How Netflix is Winning Over Customers with Massive Price Cuts

Streaming giant Netflix has quietly lowered its subscription prices in more than 30 countries, including parts of the Middle East, Sub-Saharan Africa, Europe, Latin America, and Asia. The reductions range from a modest cut to a price slash by as much as half, as the company experiments with finding the right balance between global revenue and subscriber growth, especially as viewer habits change post-lockdowns. Last October, Netflix also introduced a cheaper ad-supported plan in 12 countries. This move contrasts with several other streaming services, such as Disney+, Hulu, and Sling TV, which have raised prices recently.

In its January earnings call, Netflix co-CEO Greg Peters noted the company wanted to find areas where it could raise prices to fund new content investments. “We think of ourselves as a non-substitutable good,” Peters said.
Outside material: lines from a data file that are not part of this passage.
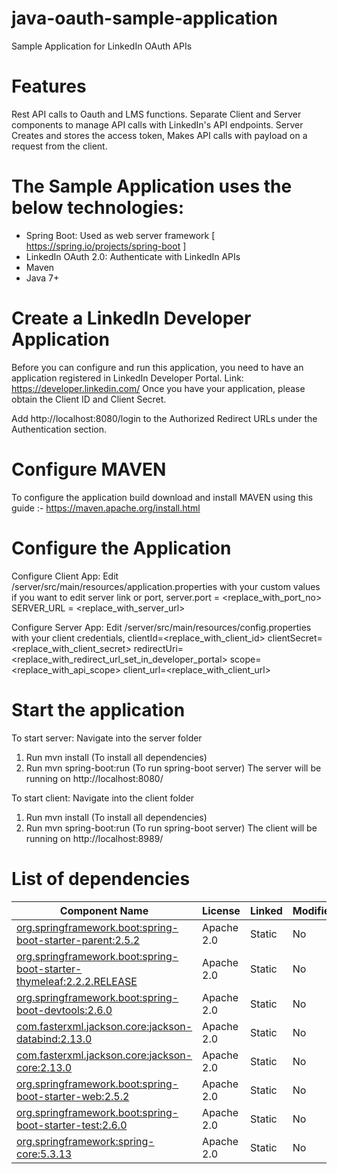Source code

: # java-oauth-sample-application
Sample Application for LinkedIn OAuth APIs

# Features
Rest API calls to Oauth and LMS functions. Separate Client and Server components to manage API calls with LinkedIn's API endpoints. Server Creates and stores the access token, Makes API calls with payload on a request from the client.

# The Sample Application uses the below technologies:
- Spring Boot: Used as web server framework [ https://spring.io/projects/spring-boot ]
- LinkedIn OAuth 2.0: Authenticate with LinkedIn APIs
- Maven
- Java 7+

# Create a LinkedIn Developer Application
Before you can configure and run this application, you need to have an application registered in LinkedIn Developer Portal. 
Link: https://developer.linkedin.com/
Once you have your application, please obtain the Client ID and Client Secret.


Add http://localhost:8080/login to the Authorized Redirect URLs under the Authentication section.

# Configure MAVEN
To configure the application build download and install MAVEN using this guide :- https://maven.apache.org/install.html

# Configure the Application

Configure Client App:
Edit /server/src/main/resources/application.properties with your custom values if you want to edit server link or port,
server.port = <replace_with_port_no>
SERVER_URL = <replace_with_server_url>

Configure Server App:
Edit /server/src/main/resources/config.properties with your client credentials,
clientId=<replace_with_client_id>
clientSecret=<replace_with_client_secret>
redirectUri=<replace_with_redirect_url_set_in_developer_portal>
scope=<replace_with_api_scope>
client_url=<replace_with_client_url>

# Start the application

To start server:
Navigate into the server folder
1. Run mvn install (To install all dependencies)
2. Run mvn spring-boot:run (To run spring-boot server)
The server will be running on http://localhost:8080/

To start client:
Navigate into the client folder
1. Run mvn install (To install all dependencies)
2. Run mvn spring-boot:run (To run spring-boot server)
The client will be running on http://localhost:8989/

# List of dependencies
| Component Name                                                                                                                                                                  | License    | Linked | Modified |
| ------------------------------------------------------------------------------------------------------------------------------------------------------------------------------- | ---------- | ------ | -------- |
| [org.springframework.boot:spring-boot-starter-parent:2.5.2](https://mvnrepository.com/artifact/org.springframework.boot/spring-boot-starter-parent/2.5.2)                       | Apache 2.0 | Static | No       |
| [org.springframework.boot:spring-boot-starter-thymeleaf:2.2.2.RELEASE](https://mvnrepository.com/artifact/org.springframework.boot/spring-boot-starter-thymeleaf/2.2.2.RELEASE) | Apache 2.0 | Static | No       |
| [org.springframework.boot:spring-boot-devtools:2.6.0                ](https://mvnrepository.com/artifact/org.springframework.boot/spring-boot-devtools/2.6.0)                   | Apache 2.0 | Static | No       |
| [com.fasterxml.jackson.core:jackson-databind:2.13.0](https://mvnrepository.com/artifact/com.fasterxml.jackson.core/jackson-databind/2.13.0)                                     | Apache 2.0 | Static | No       |
| [com.fasterxml.jackson.core:jackson-core:2.13.0 ](https://mvnrepository.com/artifact/com.fasterxml.jackson.core/jackson-core/2.13.0)                                            | Apache 2.0 | Static | No       |
| [org.springframework.boot:spring-boot-starter-web:2.5.2](https://mvnrepository.com/artifact/org.springframework.boot/spring-boot-starter-web/2.5.2)                             | Apache 2.0 | Static | No       |
| [org.springframework.boot:spring-boot-starter-test:2.6.0 ](https://mvnrepository.com/artifact/org.springframework.boot/spring-boot-starter-test/2.6.0)                          | Apache 2.0 | Static | No       |
| [org.springframework:spring-core:5.3.13](https://mvnrepository.com/artifact/org.springframework/spring-core/5.3.13)                                                             | Apache 2.0 | Static | No       |


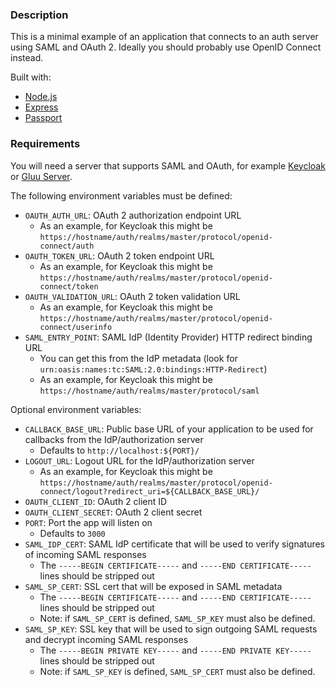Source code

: ### Description

This is a minimal example of an application that connects to an auth server using SAML and OAuth 2. Ideally you should probably use OpenID Connect instead.

Built with:

- [Node.js](https://nodejs.org/)
- [Express](http://expressjs.com/)
- [Passport](http://www.passportjs.org/)

### Requirements

You will need a server that supports SAML and OAuth, for example [Keycloak](https://www.keycloak.org/) or [Gluu Server](https://www.gluu.org/).

The following environment variables must be defined:

- `OAUTH_AUTH_URL`: OAuth 2 authorization endpoint URL
    - As an example, for Keycloak this might be `https://hostname/auth/realms/master/protocol/openid-connect/auth`
- `OAUTH_TOKEN_URL`: OAuth 2 token endpoint URL
    - As an example, for Keycloak this might be `https://hostname/auth/realms/master/protocol/openid-connect/token`
- `OAUTH_VALIDATION_URL`: OAuth 2 token validation URL
    - As an example, for Keycloak this might be `https://hostname/auth/realms/master/protocol/openid-connect/userinfo`
- `SAML_ENTRY_POINT`: SAML IdP (Identity Provider) HTTP redirect binding URL
    - You can get this from the IdP metadata (look for `urn:oasis:names:tc:SAML:2.0:bindings:HTTP-Redirect`)
    - As an example, for Keycloak this might be `https://hostname/auth/realms/master/protocol/saml`

Optional environment variables:

- `CALLBACK_BASE_URL`: Public base URL of your application to be used for callbacks from the IdP/authorization server
    - Defaults to `http://localhost:${PORT}/`
- `LOGOUT_URL`: Logout URL for the IdP/authorization server
    - As an example, for Keycloak this might be `https://hostname/auth/realms/master/protocol/openid-connect/logout?redirect_uri=${CALLBACK_BASE_URL}/`
- `OAUTH_CLIENT_ID`: OAuth 2 client ID
- `OAUTH_CLIENT_SECRET`: OAuth 2 client secret
- `PORT`: Port the app will listen on
    - Defaults to `3000`
- `SAML_IDP_CERT`: SAML IdP certificate that will be used to verify signatures of incoming SAML responses
    - The `-----BEGIN CERTIFICATE-----` and `-----END CERTIFICATE-----` lines should be stripped out
- `SAML_SP_CERT`: SSL cert that will be exposed in SAML metadata
    - The `-----BEGIN CERTIFICATE-----` and `-----END CERTIFICATE-----` lines should be stripped out
    - Note: if `SAML_SP_CERT` is defined, `SAML_SP_KEY` must also be defined.
- `SAML_SP_KEY`: SSL key that will be used to sign outgoing SAML requests and decrypt incoming SAML responses
    - The `-----BEGIN PRIVATE KEY-----` and `-----END PRIVATE KEY-----` lines should be stripped out
    - Note: if `SAML_SP_KEY` is defined, `SAML_SP_CERT` must also be defined.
The recent price cuts in regional markets could help Netflix add subscribers, especially in areas where its share could be higher.

However, the company is still rolling out a new monthly fee for people who share their login credentials outside their homes. After trialling the program in Latin America, the company has launched paid account sharing in Canada, New Zealand, Portugal, and Spain, with plans to introduce the new fee in the US early this year.